DATA SUPPLIED =
──────

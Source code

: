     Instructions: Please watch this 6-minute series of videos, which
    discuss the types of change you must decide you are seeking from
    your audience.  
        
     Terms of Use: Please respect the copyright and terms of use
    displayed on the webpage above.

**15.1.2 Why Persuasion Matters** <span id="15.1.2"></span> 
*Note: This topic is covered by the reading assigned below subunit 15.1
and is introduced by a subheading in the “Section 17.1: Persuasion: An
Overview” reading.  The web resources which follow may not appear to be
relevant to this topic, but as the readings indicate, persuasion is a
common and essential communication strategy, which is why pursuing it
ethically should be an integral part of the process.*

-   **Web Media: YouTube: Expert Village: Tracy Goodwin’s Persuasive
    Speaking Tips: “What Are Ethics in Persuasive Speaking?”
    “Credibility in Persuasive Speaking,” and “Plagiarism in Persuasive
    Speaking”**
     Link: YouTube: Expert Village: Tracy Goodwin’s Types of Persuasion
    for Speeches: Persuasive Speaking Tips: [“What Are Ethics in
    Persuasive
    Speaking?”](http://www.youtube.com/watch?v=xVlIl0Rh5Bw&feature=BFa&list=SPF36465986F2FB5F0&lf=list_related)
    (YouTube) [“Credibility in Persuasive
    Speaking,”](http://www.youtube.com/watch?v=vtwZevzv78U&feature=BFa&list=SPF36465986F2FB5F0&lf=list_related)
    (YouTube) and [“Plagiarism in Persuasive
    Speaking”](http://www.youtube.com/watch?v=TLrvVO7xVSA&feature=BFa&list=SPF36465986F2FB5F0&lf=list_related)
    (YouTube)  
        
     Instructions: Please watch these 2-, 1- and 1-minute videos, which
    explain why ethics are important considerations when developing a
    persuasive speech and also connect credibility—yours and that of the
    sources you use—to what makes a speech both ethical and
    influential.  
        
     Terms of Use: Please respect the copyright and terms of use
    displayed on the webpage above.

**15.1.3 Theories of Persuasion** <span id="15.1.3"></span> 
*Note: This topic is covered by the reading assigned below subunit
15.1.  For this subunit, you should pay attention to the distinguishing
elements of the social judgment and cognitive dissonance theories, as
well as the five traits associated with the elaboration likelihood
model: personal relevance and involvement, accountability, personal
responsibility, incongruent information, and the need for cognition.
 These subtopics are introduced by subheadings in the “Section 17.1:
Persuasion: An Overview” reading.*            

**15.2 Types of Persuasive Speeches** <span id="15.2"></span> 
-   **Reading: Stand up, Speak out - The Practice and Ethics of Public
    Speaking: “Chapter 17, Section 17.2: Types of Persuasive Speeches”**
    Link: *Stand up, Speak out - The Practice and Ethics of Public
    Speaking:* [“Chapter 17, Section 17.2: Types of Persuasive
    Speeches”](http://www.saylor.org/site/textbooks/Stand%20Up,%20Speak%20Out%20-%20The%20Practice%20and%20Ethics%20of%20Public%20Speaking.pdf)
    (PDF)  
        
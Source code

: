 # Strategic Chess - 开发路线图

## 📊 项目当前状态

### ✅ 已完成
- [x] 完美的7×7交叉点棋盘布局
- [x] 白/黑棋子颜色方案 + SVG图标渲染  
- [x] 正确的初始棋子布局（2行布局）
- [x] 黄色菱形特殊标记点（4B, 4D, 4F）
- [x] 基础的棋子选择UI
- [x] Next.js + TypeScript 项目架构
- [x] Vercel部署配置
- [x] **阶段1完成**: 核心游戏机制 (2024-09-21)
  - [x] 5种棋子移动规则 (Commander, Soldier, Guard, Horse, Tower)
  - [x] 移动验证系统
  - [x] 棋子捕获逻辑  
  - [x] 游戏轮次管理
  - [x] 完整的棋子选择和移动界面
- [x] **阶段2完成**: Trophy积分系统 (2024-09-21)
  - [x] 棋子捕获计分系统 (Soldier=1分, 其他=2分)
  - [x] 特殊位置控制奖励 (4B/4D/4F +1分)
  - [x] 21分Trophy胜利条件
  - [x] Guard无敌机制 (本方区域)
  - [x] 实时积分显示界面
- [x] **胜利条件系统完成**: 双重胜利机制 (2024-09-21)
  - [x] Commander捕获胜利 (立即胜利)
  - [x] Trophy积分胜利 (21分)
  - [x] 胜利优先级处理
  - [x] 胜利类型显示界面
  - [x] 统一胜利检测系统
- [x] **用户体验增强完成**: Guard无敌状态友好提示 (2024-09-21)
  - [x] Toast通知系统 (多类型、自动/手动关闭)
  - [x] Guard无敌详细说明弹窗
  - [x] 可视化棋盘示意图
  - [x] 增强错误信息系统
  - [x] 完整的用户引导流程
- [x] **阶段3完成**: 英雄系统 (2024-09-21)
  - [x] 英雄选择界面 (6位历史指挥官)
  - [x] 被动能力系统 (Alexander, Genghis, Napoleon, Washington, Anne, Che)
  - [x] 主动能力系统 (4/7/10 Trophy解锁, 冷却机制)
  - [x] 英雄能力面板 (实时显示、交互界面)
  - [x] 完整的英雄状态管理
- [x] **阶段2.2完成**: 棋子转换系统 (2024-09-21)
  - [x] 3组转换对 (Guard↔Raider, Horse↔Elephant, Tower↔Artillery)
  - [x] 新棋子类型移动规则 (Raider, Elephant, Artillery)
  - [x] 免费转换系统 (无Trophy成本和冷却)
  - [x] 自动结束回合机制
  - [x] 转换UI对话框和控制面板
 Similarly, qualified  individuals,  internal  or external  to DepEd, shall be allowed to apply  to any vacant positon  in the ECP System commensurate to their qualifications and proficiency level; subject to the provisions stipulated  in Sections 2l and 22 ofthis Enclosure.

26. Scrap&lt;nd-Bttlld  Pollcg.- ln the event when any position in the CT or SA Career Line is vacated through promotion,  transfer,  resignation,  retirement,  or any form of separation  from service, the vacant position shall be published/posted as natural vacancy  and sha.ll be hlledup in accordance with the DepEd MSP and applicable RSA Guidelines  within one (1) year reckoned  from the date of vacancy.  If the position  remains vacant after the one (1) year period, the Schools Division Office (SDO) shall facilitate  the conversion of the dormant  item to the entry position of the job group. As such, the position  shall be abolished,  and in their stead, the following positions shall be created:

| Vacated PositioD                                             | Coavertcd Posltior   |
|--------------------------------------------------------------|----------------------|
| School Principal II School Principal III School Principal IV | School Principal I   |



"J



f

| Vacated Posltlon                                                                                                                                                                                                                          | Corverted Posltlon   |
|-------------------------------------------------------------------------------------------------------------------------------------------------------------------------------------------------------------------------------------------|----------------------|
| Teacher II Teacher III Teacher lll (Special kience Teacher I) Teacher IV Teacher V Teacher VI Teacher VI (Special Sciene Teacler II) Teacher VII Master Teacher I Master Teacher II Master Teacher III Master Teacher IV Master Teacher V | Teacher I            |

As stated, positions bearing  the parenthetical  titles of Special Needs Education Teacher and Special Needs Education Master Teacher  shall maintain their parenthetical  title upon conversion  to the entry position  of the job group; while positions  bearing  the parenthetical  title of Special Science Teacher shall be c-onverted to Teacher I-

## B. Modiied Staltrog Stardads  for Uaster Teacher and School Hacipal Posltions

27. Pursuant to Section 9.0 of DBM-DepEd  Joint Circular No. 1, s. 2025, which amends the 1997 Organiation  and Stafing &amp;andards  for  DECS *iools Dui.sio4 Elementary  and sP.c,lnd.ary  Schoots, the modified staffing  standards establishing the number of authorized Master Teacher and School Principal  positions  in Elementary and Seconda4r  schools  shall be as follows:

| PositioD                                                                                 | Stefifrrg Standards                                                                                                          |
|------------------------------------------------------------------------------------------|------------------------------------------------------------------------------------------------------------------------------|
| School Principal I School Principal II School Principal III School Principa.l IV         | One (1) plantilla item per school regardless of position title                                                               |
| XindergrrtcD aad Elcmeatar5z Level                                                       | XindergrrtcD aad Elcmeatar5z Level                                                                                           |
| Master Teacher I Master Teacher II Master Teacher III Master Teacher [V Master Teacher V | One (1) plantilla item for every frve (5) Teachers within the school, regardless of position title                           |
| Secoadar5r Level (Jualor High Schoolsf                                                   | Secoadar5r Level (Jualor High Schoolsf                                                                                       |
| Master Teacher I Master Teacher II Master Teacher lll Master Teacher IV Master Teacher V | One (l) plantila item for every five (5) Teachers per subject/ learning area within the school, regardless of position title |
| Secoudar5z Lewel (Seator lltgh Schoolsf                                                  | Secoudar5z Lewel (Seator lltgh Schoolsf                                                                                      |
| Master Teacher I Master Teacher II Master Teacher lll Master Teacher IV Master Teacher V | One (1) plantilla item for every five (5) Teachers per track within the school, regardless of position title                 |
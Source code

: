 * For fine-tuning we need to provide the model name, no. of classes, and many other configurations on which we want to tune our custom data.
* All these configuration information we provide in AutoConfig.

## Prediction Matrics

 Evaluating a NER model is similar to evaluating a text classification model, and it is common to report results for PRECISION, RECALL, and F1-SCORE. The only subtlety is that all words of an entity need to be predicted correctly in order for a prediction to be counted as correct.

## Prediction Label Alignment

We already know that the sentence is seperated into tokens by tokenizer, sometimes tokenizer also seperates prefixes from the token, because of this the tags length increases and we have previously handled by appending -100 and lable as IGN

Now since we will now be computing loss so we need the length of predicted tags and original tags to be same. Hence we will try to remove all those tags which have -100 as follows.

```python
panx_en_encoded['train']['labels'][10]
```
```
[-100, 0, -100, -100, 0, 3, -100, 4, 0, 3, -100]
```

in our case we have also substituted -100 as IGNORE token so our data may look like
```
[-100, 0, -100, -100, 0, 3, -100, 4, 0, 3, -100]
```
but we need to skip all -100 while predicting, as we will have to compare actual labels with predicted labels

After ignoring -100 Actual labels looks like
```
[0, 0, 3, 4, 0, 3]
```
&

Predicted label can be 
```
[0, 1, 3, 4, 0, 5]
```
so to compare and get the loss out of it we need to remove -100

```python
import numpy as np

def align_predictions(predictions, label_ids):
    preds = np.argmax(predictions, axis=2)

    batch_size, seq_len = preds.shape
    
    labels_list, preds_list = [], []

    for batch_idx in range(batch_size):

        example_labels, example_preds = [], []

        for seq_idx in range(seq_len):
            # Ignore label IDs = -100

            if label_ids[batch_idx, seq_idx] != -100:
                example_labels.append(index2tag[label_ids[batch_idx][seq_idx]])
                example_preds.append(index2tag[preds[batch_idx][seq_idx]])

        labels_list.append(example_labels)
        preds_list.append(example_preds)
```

──────

By examining the material line by line, establish how many lines contain "Expert" and give only that number.

2